Fuzzification of epileptic data: an application for prediction and identification of partial seizure

Objectives: Electroencephalography (EEG) plays an important role, especially EEG based health diagnosis of brain disorder. However, these approaches fall short when attempting to design an automated system to detect and predict partial seizure for epileptic patients. The situation becomes even more difficult when the detection system is being designed for a ubiquitous application in which the patient is not confined to the hospital and the device is attached to him/her externally while the person is involved in daily chores. This paper presents a classification technique by using Fuzzy Logic System to identify and predict the partial seizure from epileptic data. The presented work covers the initial findings related to some of the brain conditions in different scenarios so that the detection system can produce warning signals for epileptic seizure.

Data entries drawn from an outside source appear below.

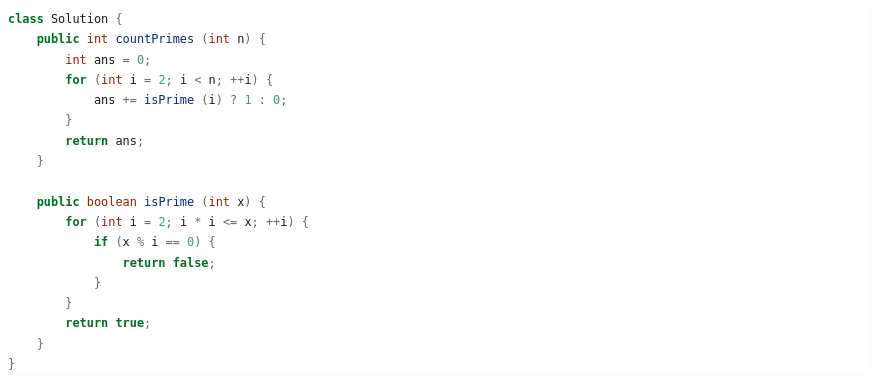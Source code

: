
 ```java
class Solution {
    public int countPrimes (int n) {
        int ans = 0;
        for (int i = 2; i < n; ++i) {
            ans += isPrime (i) ? 1 : 0;
        }
        return ans;
    }

    public boolean isPrime (int x) {
        for (int i = 2; i * i <= x; ++i) {
            if (x % i == 0) {
                return false;
            }
        }
        return true;
    }
}
```
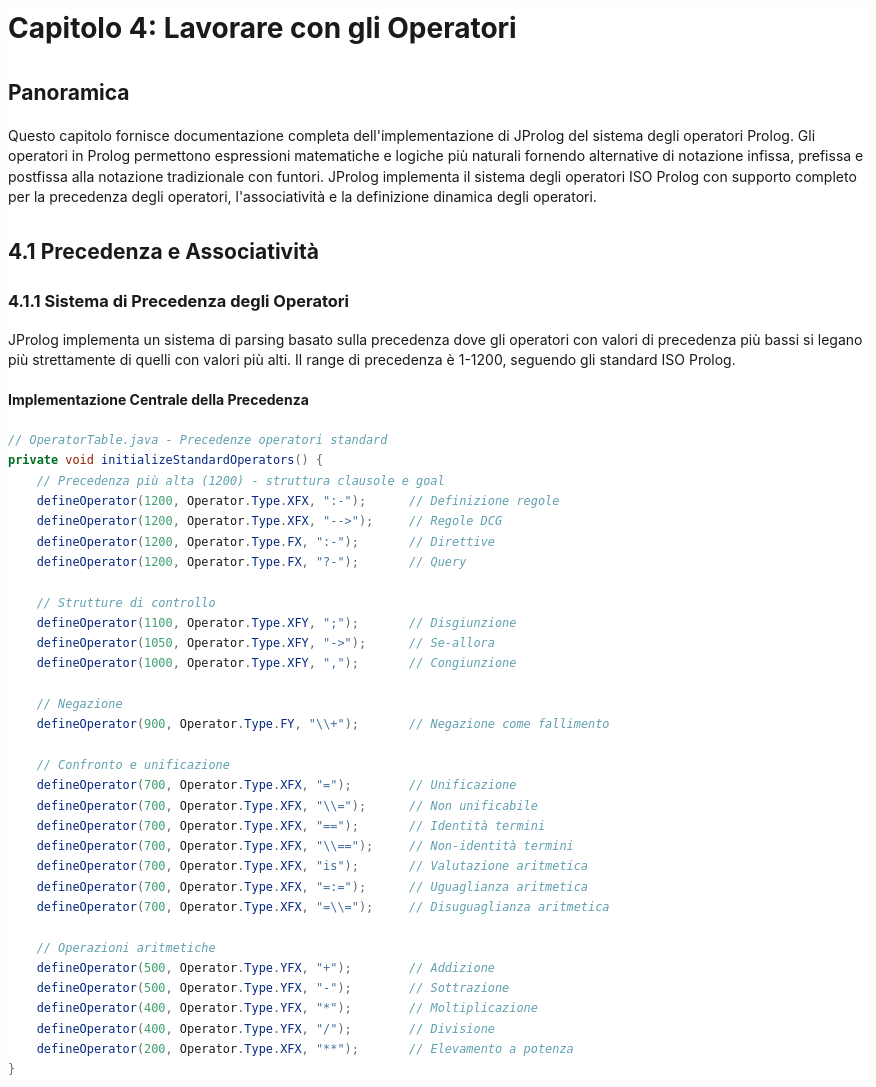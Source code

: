 # Capitolo 4: Lavorare con gli Operatori

## Panoramica

Questo capitolo fornisce documentazione completa dell'implementazione di JProlog del sistema degli operatori Prolog. Gli operatori in Prolog permettono espressioni matematiche e logiche più naturali fornendo alternative di notazione infissa, prefissa e postfissa alla notazione tradizionale con funtori. JProlog implementa il sistema degli operatori ISO Prolog con supporto completo per la precedenza degli operatori, l'associatività e la definizione dinamica degli operatori.

## 4.1 Precedenza e Associatività

### 4.1.1 Sistema di Precedenza degli Operatori

JProlog implementa un sistema di parsing basato sulla precedenza dove gli operatori con valori di precedenza più bassi si legano più strettamente di quelli con valori più alti. Il range di precedenza è 1-1200, seguendo gli standard ISO Prolog.

#### Implementazione Centrale della Precedenza

```java
// OperatorTable.java - Precedenze operatori standard
private void initializeStandardOperators() {
    // Precedenza più alta (1200) - struttura clausole e goal
    defineOperator(1200, Operator.Type.XFX, ":-");      // Definizione regole
    defineOperator(1200, Operator.Type.XFX, "-->");     // Regole DCG
    defineOperator(1200, Operator.Type.FX, ":-");       // Direttive
    defineOperator(1200, Operator.Type.FX, "?-");       // Query
    
    // Strutture di controllo
    defineOperator(1100, Operator.Type.XFY, ";");       // Disgiunzione
    defineOperator(1050, Operator.Type.XFY, "->");      // Se-allora
    defineOperator(1000, Operator.Type.XFY, ",");       // Congiunzione
    
    // Negazione
    defineOperator(900, Operator.Type.FY, "\\+");       // Negazione come fallimento
    
    // Confronto e unificazione
    defineOperator(700, Operator.Type.XFX, "=");        // Unificazione
    defineOperator(700, Operator.Type.XFX, "\\=");      // Non unificabile
    defineOperator(700, Operator.Type.XFX, "==");       // Identità termini
    defineOperator(700, Operator.Type.XFX, "\\==");     // Non-identità termini
    defineOperator(700, Operator.Type.XFX, "is");       // Valutazione aritmetica
    defineOperator(700, Operator.Type.XFX, "=:=");      // Uguaglianza aritmetica
    defineOperator(700, Operator.Type.XFX, "=\\=");     // Disuguaglianza aritmetica
    
    // Operazioni aritmetiche
    defineOperator(500, Operator.Type.YFX, "+");        // Addizione
    defineOperator(500, Operator.Type.YFX, "-");        // Sottrazione
    defineOperator(400, Operator.Type.YFX, "*");        // Moltiplicazione
    defineOperator(400, Operator.Type.YFX, "/");        // Divisione
    defineOperator(200, Operator.Type.XFX, "**");       // Elevamento a potenza
}
```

Method: Due to the compact nature of ubiquitous systems, the detection and classification techniques have to be extremely simple work in real-time. The paper presents one such technique which is based on fuzzy classifications of the EEG data using certain statistical features from the signal. This will help in developing a more generalizable solution as a low cost wearable EEG monitoring of partial seizure in the future. A significant advantage of this system is that all the filtering and pre-processing is done by the main sensory unit, the Emotiv EEG headset. By using fuzzy logic technique, the membership functions are calculated in each epoch; where the maximum degree of membership is scored and then classified. Hence in this proposed system, we introduce fuzzification of epileptic EEG data using fuzzy logic interface to classify partial seizure EEG signals from the normal EEG.

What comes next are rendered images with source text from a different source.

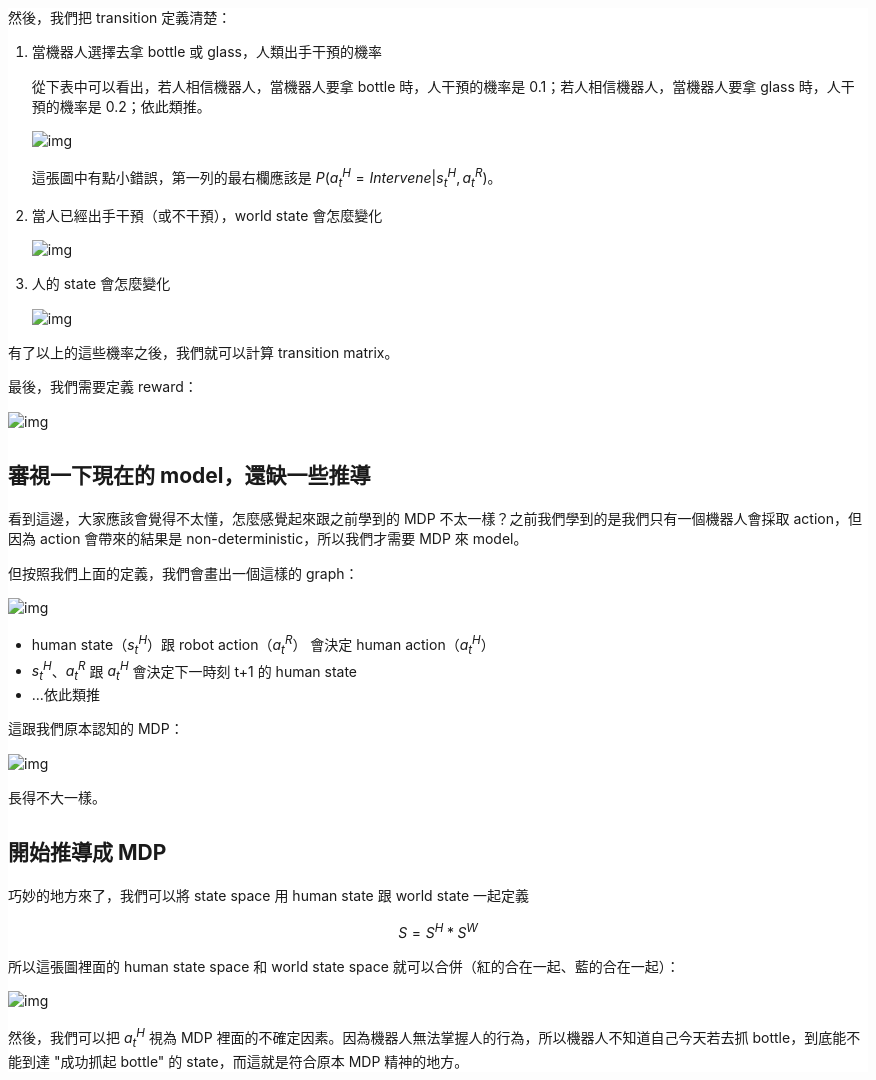 然後，我們把 transition 定義清楚：

1. 當機器人選擇去拿 bottle 或 glass，人類出手干預的機率

    從下表中可以看出，若人相信機器人，當機器人要拿 bottle 時，人干預的機率是 0.1；若人相信機器人，當機器人要拿 glass 時，人干預的機率是 0.2；依此類推。

    ![img](https://i.imgur.com/syrrbBK.jpg)

    這張圖中有點小錯誤，第一列的最右欄應該是 $P(a^H_t=Intervene|s^H_t, a^R_t)$。

2. 當人已經出手干預（或不干預），world state 會怎麼變化

    ![img](https://i.imgur.com/s8uBCiq.jpg)

3. 人的 state 會怎麼變化

    ![img](https://i.imgur.com/cUWOq8W.jpg)

有了以上的這些機率之後，我們就可以計算 transition matrix。

最後，我們需要定義 reward：

![img](https://i.imgur.com/iVddwVR.jpg)

## 審視一下現在的 model，還缺一些推導

看到這邊，大家應該會覺得不太懂，怎麼感覺起來跟之前學到的 MDP 不太一樣？之前我們學到的是我們只有一個機器人會採取 action，但因為 action 會帶來的結果是 non-deterministic，所以我們才需要 MDP 來 model。

但按照我們上面的定義，我們會畫出一個這樣的 graph：

![img](https://i.imgur.com/cJgqu1L.jpg)

- human state（$s^H_t$）跟 robot action（$a^R_t$） 會決定 human action（$a^H_t$）
- $s^H_t$、$a^R_t$ 跟 $a^H_t$ 會決定下一時刻 t+1 的 human state
- ...依此類推

這跟我們原本認知的 MDP：

![img](https://i.imgur.com/CfDJGGq.jpg)

長得不大一樣。

## 開始推導成 MDP

巧妙的地方來了，我們可以將 state space 用 human state 跟 world state 一起定義

$$ S = S^H * S^W$$

所以這張圖裡面的 human state space 和 world state space 就可以合併（紅的合在一起、藍的合在一起）：

![img](https://i.imgur.com/kAh8Gc2.jpg)

然後，我們可以把 $a^H_t$ 視為 MDP 裡面的不確定因素。因為機器人無法掌握人的行為，所以機器人不知道自己今天若去抓 bottle，到底能不能到達 "成功抓起 bottle" 的 state，而這就是符合原本 MDP 精神的地方。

Results: By using this type of fuzzy logic classifier, we were able to get the 93% accurate classification for the partial seizure. The algorithm was implemented in the ubiquitous manner. The microcontroller and computer environment could perform all the processing including filtering, fuzzification and classification based on the look-up tables.
Conclusion: In this paper, an innovative strategy is presented to perform computationally low cost classification for the EEG signals. This technique can be used in real-time classification from the EEG signal as it is measured. Hence the system can be used as classifier as well as a predictor for certain epileptic disorder conditions and can be enhanced to clinical applications in the future.